In April this year The Model gallery in Sligo, owners of a selection of Iconic Images of the greatest Celtic Epic, The Táin, was host to an interpretation of this ancient epic which married three art forms. What transpired was a sensual feast of imagery, sound and movement which featured the music of Lorcán Mac Mathúna, the contemporary dance of Fearghus Ó Conchúir, and the stunning paintings of acclaimed artist Louis Le Brocquy.
When Louis Le Brocquy produced his iconic depictions in ink of the ancient Celtic Epic The Táin, to accompany the equally excellent Thomas Kinsella translation of the ancient texts, he said of his work:
“Any graphic accompaniment to a story which owes its existence to the memory and concern of a people over some twelve hundred years should decently be as impersonal as possible… If these images – these marks in printer’s ink – form an extension to Thomas Kinsella’s Táin, they are a humble one. It is as shadows thrown by the text that they derive their substance”
Taking something so rich in imagery, and meaning, and presenting it, despite the walls of language that separate this essentially lyrical tale from present audiences, represents a challenge that Le Brocquy recognised entirely. I feel that he knew exactly the substance of the challenge and an appropriate approach to it.
I have always been intrigued by Le Brocquy’s ‘The Tain’ images ever since I came across Kinsella’s translation. They speak, as Le Brocquy said, of temperament and deeds, not of characters and heroes. Musically I felt that this splashing of temperament onto the receiving senses would bring the audience closer to the story through sound, and seemed more faithful to the intent of the text than the approach of bringing the story to the audience through a musical filter.
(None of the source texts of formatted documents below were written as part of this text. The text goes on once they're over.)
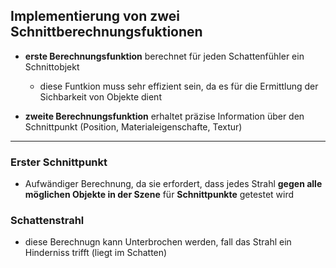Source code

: ## Implementierung von zwei Schnittberechnungsfuktionen
- **erste Berechnungsfunktion** berechnet für jeden Schattenfühler ein Schnittobjekt
	- diese Funtkion muss sehr effizient sein, da es für die Ermittlung der Sichbarkeit von Objekte dient
	
- **zweite Berechnungsfunktion** erhaltet präzise Information über den Schnittpunkt (Position, Materialeigenschafte, Textur)


---

### Erster Schnittpunkt 
- Aufwändiger Berechnung, da sie erfordert, dass jedes Strahl **gegen alle möglichen Objekte in der Szene** für **Schnittpunkte** getestet wird

### Schattenstrahl 
- diese Berechnugn kann Unterbrochen werden, fall das Strahl ein Hinderniss trifft (liegt im Schatten)
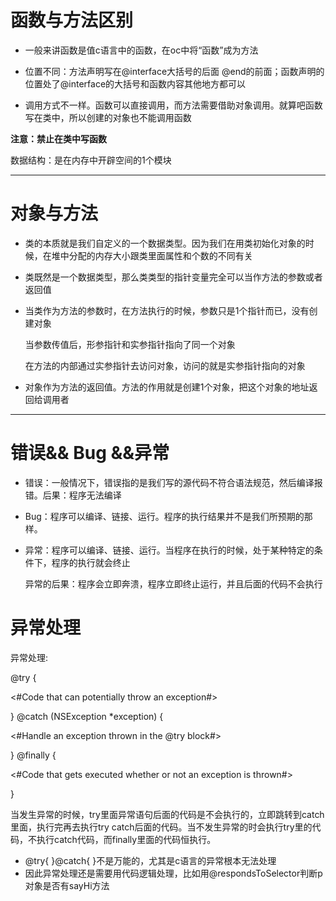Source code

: # 函数与方法区别

* 一般来讲函数是值c语言中的函数，在oc中将“函数”成为方法

* 位置不同：方法声明写在@interface大括号的后面 @end的前面；函数声明的位置处了@interface的大括号和函数内容其他地方都可以

* 调用方式不一样。函数可以直接调用，而方法需要借助对象调用。就算吧函数写在类中，所以创建的对象也不能调用函数

**注意：禁止在类中写函数**

数据结构：是在内存中开辟空间的1个模块

---

# 对象与方法

* 类的本质就是我们自定义的一个数据类型。因为我们在用类初始化对象的时候，在堆中分配的内存大小跟类里面属性和个数的不同有关
* 类既然是一个数据类型，那么类类型的指针变量完全可以当作方法的参数或者返回值

* 当类作为方法的参数时，在方法执行的时候，参数只是1个指针而已，没有创建对象

  当参数传值后，形参指针和实参指针指向了同一个对象

  在方法的内部通过实参指针去访问对象，访问的就是实参指针指向的对象

* 对象作为方法的返回值。方法的作用就是创建1个对象，把这个对象的地址返回给调用者

---

# 错误&& Bug &&异常

* 错误：一般情况下，错误指的是我们写的源代码不符合语法规范，然后编译报错。后果：程序无法编译
* Bug：程序可以编译、链接、运行。程序的执行结果并不是我们所预期的那样。

* 异常：程序可以编译、链接、运行。当程序在执行的时候，处于某种特定的条件下，程序的执行就会终止

  异常的后果：程序会立即奔溃，程序立即终止运行，并且后面的代码不会执行

# 异常处理

异常处理:

@try {

&lt;\#Code that can potentially throw an exception\#&gt;

} @catch \(NSException \*exception\) {

&lt;\#Handle an exception thrown in the @try block\#&gt;

} @finally {

&lt;\#Code that gets executed whether or not an exception is thrown\#&gt;

}

当发生异常的时候，try里面异常语句后面的代码是不会执行的，立即跳转到catch里面，执行完再去执行try catch后面的代码。当不发生异常的时会执行try里的代码，不执行catch代码，而finally里面的代码恒执行。

* @try{ }@catch{ }不是万能的，尤其是c语言的异常根本无法处理
* 因此异常处理还是需要用代码逻辑处理，比如用@respondsToSelector判断p对象是否有sayHi方法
Imagine the medieval Gaelic courts where the reachaire (the storyteller) painted the action of The Táin with gesture of speech and hand, and brought a world from the spectral realms of an imagined past momentarily from the shadows. Louis Le Brocquy said that the words of The Táin cast shadows on the page. Shadows that he cast himself in ink. Forms and figures unmistakeably cast in deed and action.
Action is the essence of story, and a story as deeply formed in the primordial hunger of human nature casts striking shadows of deeds done, and their implications. These shadows are the relief of all the hunger that drives mankind’s ambitions; a portrayal in stark relief not of persons but of their unbridled inner hunger.
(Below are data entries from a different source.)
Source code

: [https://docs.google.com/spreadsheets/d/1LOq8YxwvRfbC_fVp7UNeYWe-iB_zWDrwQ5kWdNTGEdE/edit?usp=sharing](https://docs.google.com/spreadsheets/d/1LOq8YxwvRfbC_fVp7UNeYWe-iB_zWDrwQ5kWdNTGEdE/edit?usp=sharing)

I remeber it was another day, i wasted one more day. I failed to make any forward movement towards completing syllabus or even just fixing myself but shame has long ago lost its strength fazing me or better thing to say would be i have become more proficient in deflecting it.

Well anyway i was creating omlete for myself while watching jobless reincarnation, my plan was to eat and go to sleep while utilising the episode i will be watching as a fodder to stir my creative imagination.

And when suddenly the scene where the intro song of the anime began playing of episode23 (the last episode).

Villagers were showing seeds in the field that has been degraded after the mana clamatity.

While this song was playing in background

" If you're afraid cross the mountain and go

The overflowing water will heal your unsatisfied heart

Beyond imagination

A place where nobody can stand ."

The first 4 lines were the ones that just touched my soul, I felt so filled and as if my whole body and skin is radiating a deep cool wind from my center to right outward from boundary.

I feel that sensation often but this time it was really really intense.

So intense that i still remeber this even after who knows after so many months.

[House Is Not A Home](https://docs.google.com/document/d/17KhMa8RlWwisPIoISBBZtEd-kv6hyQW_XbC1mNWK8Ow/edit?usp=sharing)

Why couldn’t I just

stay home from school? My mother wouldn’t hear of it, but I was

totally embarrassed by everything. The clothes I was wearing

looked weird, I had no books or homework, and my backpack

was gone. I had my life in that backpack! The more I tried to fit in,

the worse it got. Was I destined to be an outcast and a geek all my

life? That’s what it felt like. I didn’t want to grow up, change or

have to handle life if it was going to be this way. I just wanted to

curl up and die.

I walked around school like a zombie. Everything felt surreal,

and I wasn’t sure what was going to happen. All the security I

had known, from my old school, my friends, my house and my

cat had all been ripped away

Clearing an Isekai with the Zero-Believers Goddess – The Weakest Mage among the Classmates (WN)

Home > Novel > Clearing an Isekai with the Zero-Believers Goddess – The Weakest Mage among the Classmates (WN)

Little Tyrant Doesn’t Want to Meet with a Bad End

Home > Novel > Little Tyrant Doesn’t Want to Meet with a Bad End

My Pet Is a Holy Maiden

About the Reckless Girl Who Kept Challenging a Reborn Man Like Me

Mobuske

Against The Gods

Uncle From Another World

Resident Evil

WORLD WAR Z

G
An Táin evokes all of this. It is a story too powerful to remain static on a page. It is a complex and many-layered story of intrigue; an unrestrainable drama that leaps from the page with a narrative style that brings the watched tension of the ancient court before our eyes.
In this video the aim of the artists was to give the medieval words of The Táin a physical interpretation combining movement, imagery, and music. To give the livid drama of the tale its full breadth with the “seen” and “heard” gestures of movement of body, and voice; all in the presence of a selection of Le Brocquys wonderfully animated “shadows of the text”.